Protein binding is less than 10% and increases slightly with overdose. The sulfate and glucuronide metabolites do not bind to plasma proteins even in relatively high concentrations.
Paracetamol is mainly metabolized in the liver by conjugation with glucuronide, conjugation with sulfate, and oxidation with the participation of mixed liver oxidases and cytochrome P450.
The hydroxylated negative metabolite N-acetyl-p-benzoquinonymine, which is formed in very small amounts in the liver and kidneys under the influence of mixed oxidases and is usually detoxified by binding to glutathione, can accumulate in an overdose of paracetamol and cause tissue damage.
In adults, most paracetamol binds to glucuronic acid and to a lesser extent to sulfuric acid.
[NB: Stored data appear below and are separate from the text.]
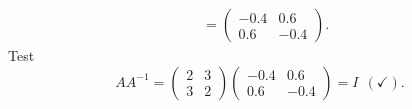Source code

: {\begin{enumerate}
\begin{align*}
 	&=\begin{pmatrix}-0.4&0.6\\0.6&-0.4\end{pmatrix}.
\end{align*}
Test
$$AA^{-1} =  \begin{pmatrix}2&3\\3&2 \end{pmatrix}\begin{pmatrix}-0.4&0.6\\0.6&-0.4\end{pmatrix} = I~~(\checkmark).$$
\end{enumerate}
}
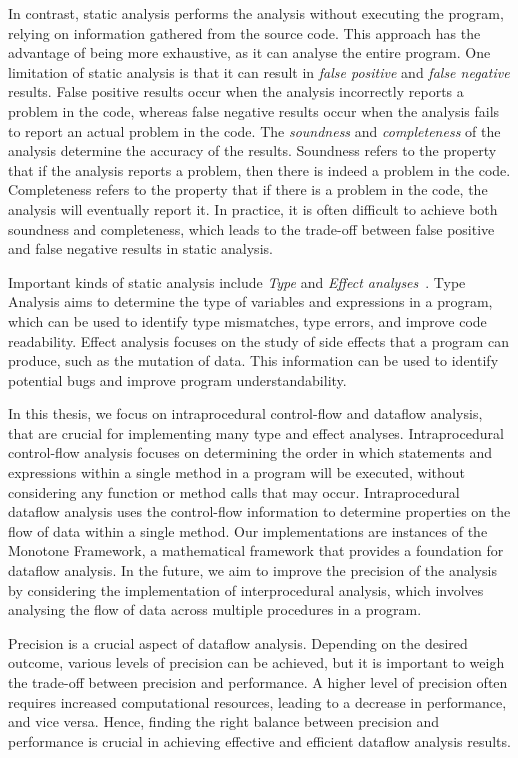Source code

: In contrast, static analysis performs the analysis without executing the program,
relying on information gathered from the source code. This approach has
the advantage of being more exhaustive, as it can analyse the entire program. 
One limitation of static analysis is that it can result in \emph{false positive}
and \emph{false negative} results. False positive results occur when the analysis
incorrectly reports a problem in the code, whereas false negative results occur
when the analysis fails to report an actual problem in the code. The \emph{soundness} and
\emph{completeness} of the analysis determine the accuracy of the results. Soundness refers
to the property that if the analysis reports a problem, then there is indeed a
problem in the code.
Completeness refers to the property that if there is a problem
in the code, the analysis will eventually report it. In practice, it is often
difficult to achieve both soundness and completeness, which leads to the trade-off
between false positive and false negative results in static analysis.

Important kinds of static analysis include  \emph{Type}
and \emph{Effect analyses}~\cite{nielson1999type}.
Type Analysis aims to determine the type of variables and expressions
in a program, which can be used to identify type mismatches, type errors, and improve
code readability. Effect analysis focuses on the study of side effects that a program can
produce, such as the mutation of data. This information can be used to identify
potential bugs and improve program understandability.

In this thesis, we focus on intraprocedural control-flow and dataflow analysis,
that are crucial for implementing many type and effect analyses.
Intraprocedural control-flow analysis focuses on determining the order in which
statements and expressions within a single method in a program will be executed,
without considering any function or method calls that may occur.
Intraprocedural dataflow analysis uses the control-flow information to
determine properties on the flow of data within a single method.
Our implementations are instances of the Monotone Framework, a mathematical framework that provides a
foundation for dataflow analysis. In the future, we aim to improve the precision of the analysis
by considering the implementation of interprocedural analysis, which involves
analysing the flow of data across multiple procedures in a program.

Precision is a crucial aspect of dataflow analysis.
Depending on the desired outcome, various levels of precision can be achieved,
but it is important to weigh the trade-off between precision and performance.
A higher level of precision often requires increased computational resources,
leading to a decrease in performance, and vice versa. Hence, finding the right
balance between precision and performance is crucial in achieving effective and
efficient dataflow analysis results.

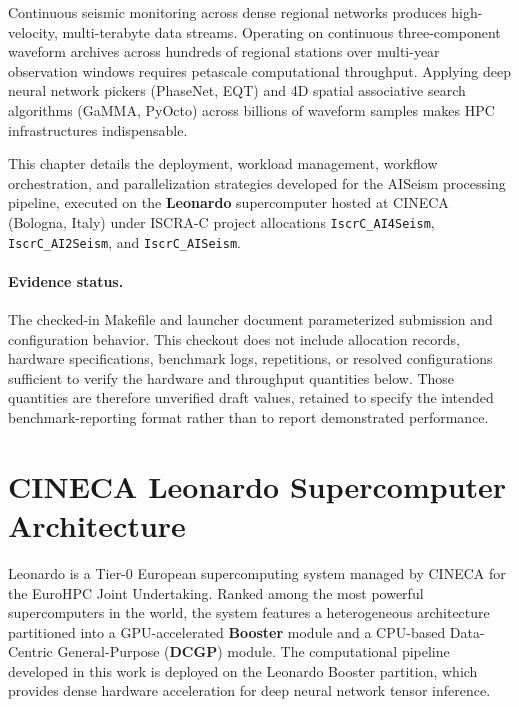 
\label{chap:hpc}

Continuous seismic monitoring across dense regional networks
produces high-velocity, multi-terabyte data streams. Operating on
continuous three-component waveform archives across hundreds of
regional stations over multi-year observation windows requires
petascale computational throughput. Applying deep neural network
pickers (\ac{PhaseNet}, \ac{EQT}) and 4D spatial
associative search algorithms (\ac{GaMMA}, \ac{PyOcto}) across
billions of waveform samples makes \ac{HPC} infrastructures indispensable.

This chapter details the deployment, workload management, workflow
orchestration, and parallelization strategies developed for the
AISeism processing pipeline, executed on the \textbf{Leonardo}
supercomputer hosted at \ac{CINECA} (Bologna, Italy) under ISCRA-C
project allocations \texttt{IscrC\_AI4Seism}, \texttt{IscrC\_AI2Seism}, and
\texttt{IscrC\_AISeism}.

\paragraph{Evidence status.} The checked-in Makefile and launcher
document parameterized submission and configuration behavior. This
checkout does not include allocation records, hardware
specifications, benchmark logs, repetitions, or resolved
configurations sufficient to verify the hardware and throughput
quantities below. Those quantities are therefore unverified draft
values, retained to specify the intended benchmark-reporting format
rather than to report demonstrated performance.

\section{CINECA Leonardo Supercomputer Architecture}
\label{sec:leonardo_architecture}

Leonardo is a Tier-0 European supercomputing system managed by
\ac{CINECA} for the EuroHPC Joint Undertaking. Ranked among the most
powerful supercomputers in the world, the system features a
heterogeneous architecture partitioned into a \ac{GPU}-accelerated
\textbf{Booster} module and a \ac{CPU}-based Data-Centric General-Purpose
(\textbf{\ac{DCGP}}) module. The computational pipeline developed in this
work is deployed on the Leonardo Booster partition, which provides
dense hardware acceleration for deep neural network tensor inference.

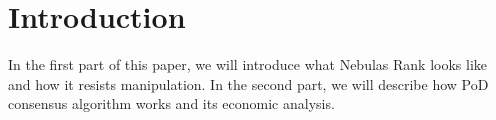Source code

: \section{Introduction}

In the first part of this paper, we will introduce what Nebulas Rank looks like and how it resists manipulation. In the second part,
we will describe how PoD consensus algorithm works and its economic analysis.
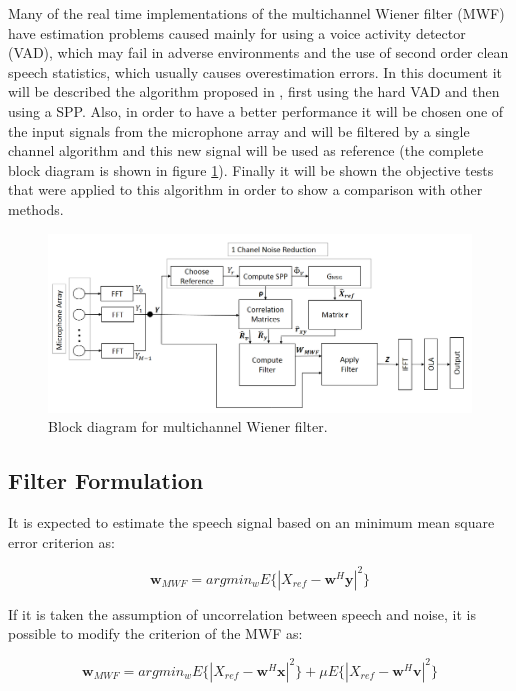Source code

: Many of the real time implementations of the multichannel Wiener filter (MWF) have estimation problems caused mainly for using a voice activity detector (VAD), which may fail in adverse environments and the use of second order clean speech statistics, which usually causes overestimation errors. In this document it will be described the algorithm proposed in \cite{Yong2013}, first using the hard VAD and then using a SPP. Also, in order to have a better performance it will be chosen one of the input signals from the microphone array and will be filtered by a single channel algorithm and this new signal will be used as reference (the complete block diagram is shown in figure \ref{fig:diagMWF}). Finally it will be shown the objective tests that were applied to this algorithm in order to show a comparison with other  methods.

\begin{figure}[!ht]
  \centering
	\includegraphics[width=150mm]{Kap2/diagMWF}
	\caption{Block diagram for multichannel Wiener filter.}
	\label{fig:diagMWF}
\end{figure}

\subsection{Filter Formulation}

It is expected to estimate the speech signal based on an minimum mean square error criterion as:

\begin{equation}
\textbf{w}_{MWF}=arg min_w E\{|X_{ref}-\textbf{w}^H \textbf{y}|^2 \}
\label{criteria}
\end{equation}


If it is taken the assumption of uncorrelation between speech and noise, it is possible to modify the criterion of the MWF as:

$$\textbf{w}_{MWF}=arg min_w E\{|X_{ref}-\textbf{w}^H \textbf{x}|^2 \}+\mu E\{|X_{ref}-\textbf{w}^H \textbf{v}|^2 \}$$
These conjugated metabolites have no biological activity. In premature infants, newborns, and in the first year of life, the sulfate metabolite predominates.
T1/2 is 1-3 hours. In patients with cirrhosis of the liver, T1/2 is slightly larger. The renal clearance of paracetamol is 5%.
It is excreted in the urine mainly in the form of glucuronide and sulfate conjugates. Less than 5% is excreted as unchanged paracetamol.
Indications
Pain syndrome of mild and moderate intensity of various genesis (including headache, migraine, toothache, neuralgia, myalgia, algodismenorrhea; pain from injuries, burns). Fever in infectious and inflammatory diseases.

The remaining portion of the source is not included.